From custodian to Lesley to Microsoft, Jesse Sparks

At the end of Sparks’ first meeting with Microsoft, Johnson said he’d brainstorm with his team how to best help Sparks.

“It didn’t feel like I was being recruited, which was pretty cool and a change of pace from all the attention I was receiving,” he says.

Sparks then connected with Terrell Cox, Microsoft General Manager, over coffee.

“She would jot down notes and say ‘Oh this gives me an idea’ when I would say something about my passions and goals,” Sparks says.
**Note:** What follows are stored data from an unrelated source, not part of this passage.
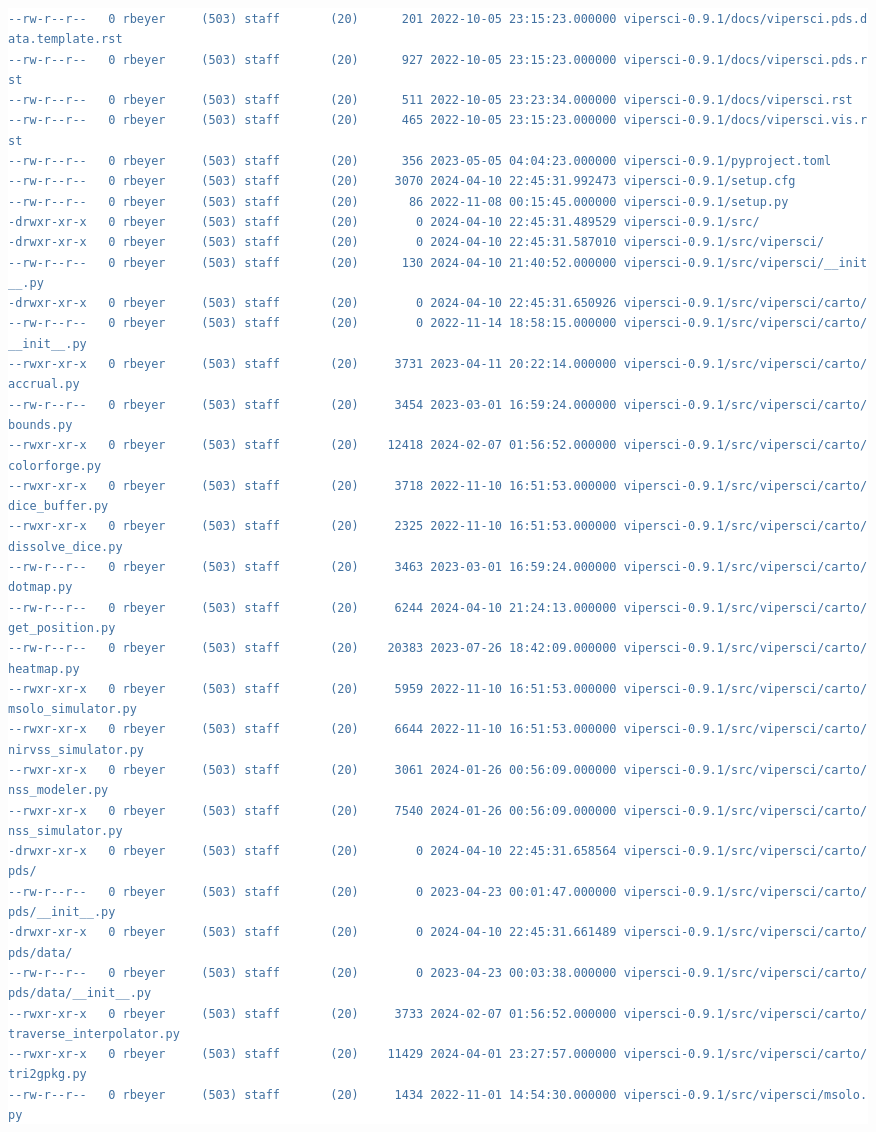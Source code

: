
 ```diff
--rw-r--r--   0 rbeyer     (503) staff       (20)      201 2022-10-05 23:15:23.000000 vipersci-0.9.1/docs/vipersci.pds.data.template.rst
--rw-r--r--   0 rbeyer     (503) staff       (20)      927 2022-10-05 23:15:23.000000 vipersci-0.9.1/docs/vipersci.pds.rst
--rw-r--r--   0 rbeyer     (503) staff       (20)      511 2022-10-05 23:23:34.000000 vipersci-0.9.1/docs/vipersci.rst
--rw-r--r--   0 rbeyer     (503) staff       (20)      465 2022-10-05 23:15:23.000000 vipersci-0.9.1/docs/vipersci.vis.rst
--rw-r--r--   0 rbeyer     (503) staff       (20)      356 2023-05-05 04:04:23.000000 vipersci-0.9.1/pyproject.toml
--rw-r--r--   0 rbeyer     (503) staff       (20)     3070 2024-04-10 22:45:31.992473 vipersci-0.9.1/setup.cfg
--rw-r--r--   0 rbeyer     (503) staff       (20)       86 2022-11-08 00:15:45.000000 vipersci-0.9.1/setup.py
-drwxr-xr-x   0 rbeyer     (503) staff       (20)        0 2024-04-10 22:45:31.489529 vipersci-0.9.1/src/
-drwxr-xr-x   0 rbeyer     (503) staff       (20)        0 2024-04-10 22:45:31.587010 vipersci-0.9.1/src/vipersci/
--rw-r--r--   0 rbeyer     (503) staff       (20)      130 2024-04-10 21:40:52.000000 vipersci-0.9.1/src/vipersci/__init__.py
-drwxr-xr-x   0 rbeyer     (503) staff       (20)        0 2024-04-10 22:45:31.650926 vipersci-0.9.1/src/vipersci/carto/
--rw-r--r--   0 rbeyer     (503) staff       (20)        0 2022-11-14 18:58:15.000000 vipersci-0.9.1/src/vipersci/carto/__init__.py
--rwxr-xr-x   0 rbeyer     (503) staff       (20)     3731 2023-04-11 20:22:14.000000 vipersci-0.9.1/src/vipersci/carto/accrual.py
--rw-r--r--   0 rbeyer     (503) staff       (20)     3454 2023-03-01 16:59:24.000000 vipersci-0.9.1/src/vipersci/carto/bounds.py
--rwxr-xr-x   0 rbeyer     (503) staff       (20)    12418 2024-02-07 01:56:52.000000 vipersci-0.9.1/src/vipersci/carto/colorforge.py
--rwxr-xr-x   0 rbeyer     (503) staff       (20)     3718 2022-11-10 16:51:53.000000 vipersci-0.9.1/src/vipersci/carto/dice_buffer.py
--rwxr-xr-x   0 rbeyer     (503) staff       (20)     2325 2022-11-10 16:51:53.000000 vipersci-0.9.1/src/vipersci/carto/dissolve_dice.py
--rw-r--r--   0 rbeyer     (503) staff       (20)     3463 2023-03-01 16:59:24.000000 vipersci-0.9.1/src/vipersci/carto/dotmap.py
--rw-r--r--   0 rbeyer     (503) staff       (20)     6244 2024-04-10 21:24:13.000000 vipersci-0.9.1/src/vipersci/carto/get_position.py
--rw-r--r--   0 rbeyer     (503) staff       (20)    20383 2023-07-26 18:42:09.000000 vipersci-0.9.1/src/vipersci/carto/heatmap.py
--rwxr-xr-x   0 rbeyer     (503) staff       (20)     5959 2022-11-10 16:51:53.000000 vipersci-0.9.1/src/vipersci/carto/msolo_simulator.py
--rwxr-xr-x   0 rbeyer     (503) staff       (20)     6644 2022-11-10 16:51:53.000000 vipersci-0.9.1/src/vipersci/carto/nirvss_simulator.py
--rwxr-xr-x   0 rbeyer     (503) staff       (20)     3061 2024-01-26 00:56:09.000000 vipersci-0.9.1/src/vipersci/carto/nss_modeler.py
--rwxr-xr-x   0 rbeyer     (503) staff       (20)     7540 2024-01-26 00:56:09.000000 vipersci-0.9.1/src/vipersci/carto/nss_simulator.py
-drwxr-xr-x   0 rbeyer     (503) staff       (20)        0 2024-04-10 22:45:31.658564 vipersci-0.9.1/src/vipersci/carto/pds/
--rw-r--r--   0 rbeyer     (503) staff       (20)        0 2023-04-23 00:01:47.000000 vipersci-0.9.1/src/vipersci/carto/pds/__init__.py
-drwxr-xr-x   0 rbeyer     (503) staff       (20)        0 2024-04-10 22:45:31.661489 vipersci-0.9.1/src/vipersci/carto/pds/data/
--rw-r--r--   0 rbeyer     (503) staff       (20)        0 2023-04-23 00:03:38.000000 vipersci-0.9.1/src/vipersci/carto/pds/data/__init__.py
--rwxr-xr-x   0 rbeyer     (503) staff       (20)     3733 2024-02-07 01:56:52.000000 vipersci-0.9.1/src/vipersci/carto/traverse_interpolator.py
--rwxr-xr-x   0 rbeyer     (503) staff       (20)    11429 2024-04-01 23:27:57.000000 vipersci-0.9.1/src/vipersci/carto/tri2gpkg.py
--rw-r--r--   0 rbeyer     (503) staff       (20)     1434 2022-11-01 14:54:30.000000 vipersci-0.9.1/src/vipersci/msolo.py
```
A few weeks later, Sparks got a call from Johnson, who was excited about an opportunity for Sparks. Johnson connected Sparks with University Recruiter Molly Walter, who invited him in for his official interview.

“I was doing all these things that I didn’t think had anything to do with recruiting,” Sparks says, “but it’s the same as if I’m in a room doing counseling, offering advice to students — I think that’s what Microsoft really saw.”
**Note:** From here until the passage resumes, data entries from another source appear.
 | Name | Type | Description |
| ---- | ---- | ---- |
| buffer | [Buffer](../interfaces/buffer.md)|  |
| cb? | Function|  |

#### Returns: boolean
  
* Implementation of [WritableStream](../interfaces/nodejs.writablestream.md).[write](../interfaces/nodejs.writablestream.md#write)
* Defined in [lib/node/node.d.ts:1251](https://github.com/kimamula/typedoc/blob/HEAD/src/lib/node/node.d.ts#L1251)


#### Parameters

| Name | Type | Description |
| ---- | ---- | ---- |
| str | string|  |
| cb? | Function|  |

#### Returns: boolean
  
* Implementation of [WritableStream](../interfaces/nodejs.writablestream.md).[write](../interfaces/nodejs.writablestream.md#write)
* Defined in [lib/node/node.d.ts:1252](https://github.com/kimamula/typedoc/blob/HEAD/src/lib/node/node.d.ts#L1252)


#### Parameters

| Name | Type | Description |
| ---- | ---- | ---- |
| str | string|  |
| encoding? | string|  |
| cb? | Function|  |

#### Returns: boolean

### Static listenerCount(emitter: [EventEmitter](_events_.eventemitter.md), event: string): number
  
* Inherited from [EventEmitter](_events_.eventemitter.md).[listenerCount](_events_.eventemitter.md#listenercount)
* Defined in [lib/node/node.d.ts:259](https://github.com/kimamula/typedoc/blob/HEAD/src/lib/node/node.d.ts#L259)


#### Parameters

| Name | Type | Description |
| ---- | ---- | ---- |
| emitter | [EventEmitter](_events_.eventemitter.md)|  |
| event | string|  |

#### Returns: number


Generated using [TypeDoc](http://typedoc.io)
As a University Recruiter, Sparks is tasked with drawing the best and brightest to Microsoft from MIT and Harvard. He spends his day-to-day working with Walter at career fairs and meet-the-company events, analyzing resumes to determine if there might be a role for these students to play at Microsoft.
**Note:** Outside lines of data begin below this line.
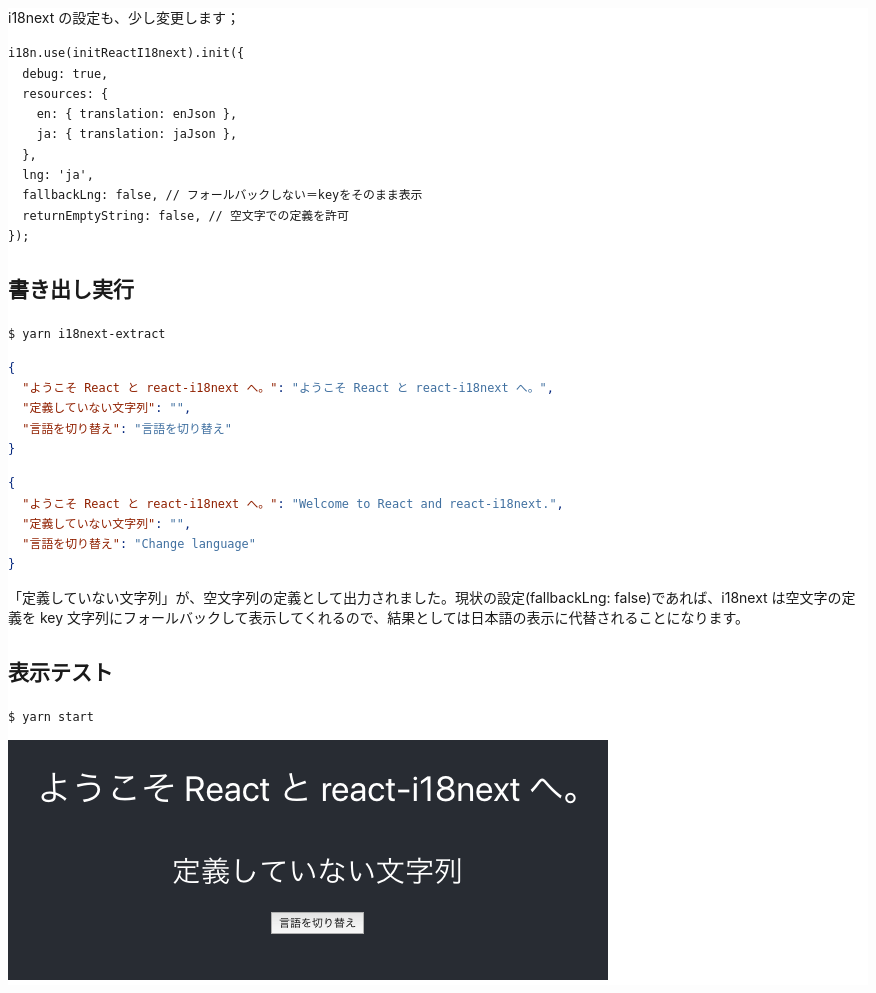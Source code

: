 i18next の設定も、少し変更します；

```javascript{8-9}:/src/App.tsx
i18n.use(initReactI18next).init({
  debug: true,
  resources: {
    en: { translation: enJson },
    ja: { translation: jaJson },
  },
  lng: 'ja',
  fallbackLng: false, // フォールバックしない＝keyをそのまま表示
  returnEmptyString: false, // 空文字での定義を許可
});
```

## 書き出し実行

```bash
$ yarn i18next-extract
```

```json{3}:/src/locales/ja.json
{
  "ようこそ React と react-i18next へ。": "ようこそ React と react-i18next へ。",
  "定義していない文字列": "",
  "言語を切り替え": "言語を切り替え"
}
```

```json{3}:/src/locales/en.json
{
  "ようこそ React と react-i18next へ。": "Welcome to React and react-i18next.",
  "定義していない文字列": "",
  "言語を切り替え": "Change language"
}
```

「定義していない文字列」が、空文字列の定義として出力されました。現状の設定(fallbackLng: false)であれば、i18next は空文字の定義を key 文字列にフォールバックして表示してくれるので、結果としては日本語の表示に代替されることになります。

## 表示テスト

```bash
$ yarn start
```

![](ja2.png)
Sparks says he’s excited to be in a position where he’s be able to help other people succeed.

Although university recruiting isn’t something Sparks had imagined himself doing, he “likes the challenge of trying to find the hidden gem recruits as well as the rock stars who will bring different talents and skill sets to Microsoft.”

Patience, active listening, building rapport, communication skills, unconditional positive regard and competitiveness — skills Sparks developed as an athlete and counselor — will help him in his new role.

“I never would have imagined working at Microsoft, but it really was a no-brainer when they came calling,” Sparks says. “You hear about all the good things they do — volunteer work, their statement about the dreamers… They’re socially oriented, into community service, into allowing their workers to develop their passions… I still can’t believe Kathleen Hogan read about me, but I’m super thankful she did because she’s given me the unique opportunity I was looking for.”